= Task objective =
Only a number is wanted here, namely how many lines of the data contain the string "LEADER".
====== Raw data ======
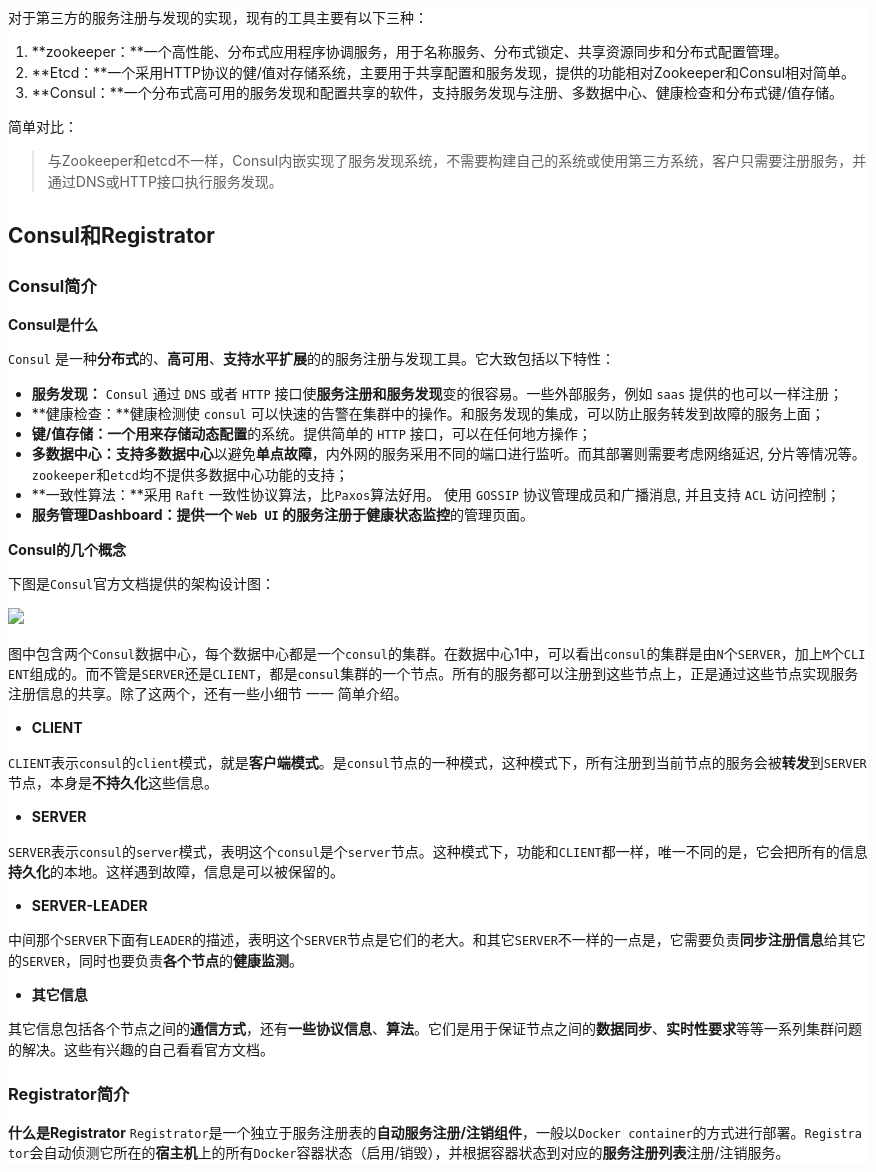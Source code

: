 对于第三方的服务注册与发现的实现，现有的工具主要有以下三种：

1.  **zookeeper：**一个高性能、分布式应用程序协调服务，用于名称服务、分布式锁定、共享资源同步和分布式配置管理。
2.  **Etcd：**一个采用HTTP协议的健/值对存储系统，主要用于共享配置和服务发现，提供的功能相对Zookeeper和Consul相对简单。
3.  **Consul：**一个分布式高可用的服务发现和配置共享的软件，支持服务发现与注册、多数据中心、健康检查和分布式键/值存储。

简单对比：

> 与Zookeeper和etcd不一样，Consul内嵌实现了服务发现系统，不需要构建自己的系统或使用第三方系统，客户只需要注册服务，并通过DNS或HTTP接口执行服务发现。

## Consul和Registrator

### Consul简介

**Consul是什么**

`Consul` 是一种**分布式**的、**高可用**、**支持水平扩展**的的服务注册与发现工具。它大致包括以下特性：

-  **服务发现：** `Consul` 通过 `DNS` 或者 `HTTP` 接口使**服务注册和服务发现**变的很容易。一些外部服务，例如 `saas` 提供的也可以一样注册；
-  **健康检查：**健康检测使 `consul` 可以快速的告警在集群中的操作。和服务发现的集成，可以防止服务转发到故障的服务上面；
-  **键/值存储：**一个用来**存储动态配置**的系统。提供简单的 `HTTP` 接口，可以在任何地方操作；
-  **多数据中心：**支持**多数据中心**以避免**单点故障**，内外网的服务采用不同的端口进行监听。而其部署则需要考虑网络延迟, 分片等情况等。`zookeeper`和`etcd`均不提供多数据中心功能的支持；
-  **一致性算法：**采用 `Raft` 一致性协议算法，比`Paxos`算法好用。 使用 `GOSSIP` 协议管理成员和广播消息, 并且支持 `ACL` 访问控制；
-  **服务管理Dashboard：**提供一个 `Web UI` 的服务注册于**健康状态监控**的管理页面。

**Consul的几个概念**

下图是`Consul`官方文档提供的架构设计图：

![](2.png)

图中包含两个`Consul`数据中心，每个数据中心都是一个`consul`的集群。在数据中心1中，可以看出`consul`的集群是由`N`个`SERVER`，加上`M`个`CLIENT`组成的。而不管是`SERVER`还是`CLIENT`，都是`consul`集群的一个节点。所有的服务都可以注册到这些节点上，正是通过这些节点实现服务注册信息的共享。除了这两个，还有一些小细节 一一 简单介绍。

- **CLIENT**

`CLIENT`表示`consul`的`client`模式，就是**客户端模式**。是`consul`节点的一种模式，这种模式下，所有注册到当前节点的服务会被**转发**到`SERVER`节点，本身是**不持久化**这些信息。

- **SERVER**

`SERVER`表示`consul`的`server`模式，表明这个`consul`是个`server`节点。这种模式下，功能和`CLIENT`都一样，唯一不同的是，它会把所有的信息**持久化**的本地。这样遇到故障，信息是可以被保留的。

- **SERVER-LEADER**

中间那个`SERVER`下面有`LEADER`的描述，表明这个`SERVER`节点是它们的老大。和其它`SERVER`不一样的一点是，它需要负责**同步注册信息**给其它的`SERVER`，同时也要负责**各个节点**的**健康监测**。

- **其它信息**

其它信息包括各个节点之间的**通信方式**，还有**一些协议信息**、**算法**。它们是用于保证节点之间的**数据同步**、**实时性要求**等等一系列集群问题的解决。这些有兴趣的自己看看官方文档。

### Registrator简介

**什么是Registrator**
 `Registrator`是一个独立于服务注册表的**自动服务注册/注销组件**，一般以`Docker container`的方式进行部署。`Registrator`会自动侦测它所在的**宿主机**上的所有`Docker`容器状态（启用/销毁），并根据容器状态到对应的**服务注册列表**注册/注销服务。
======
= Solved problem =
2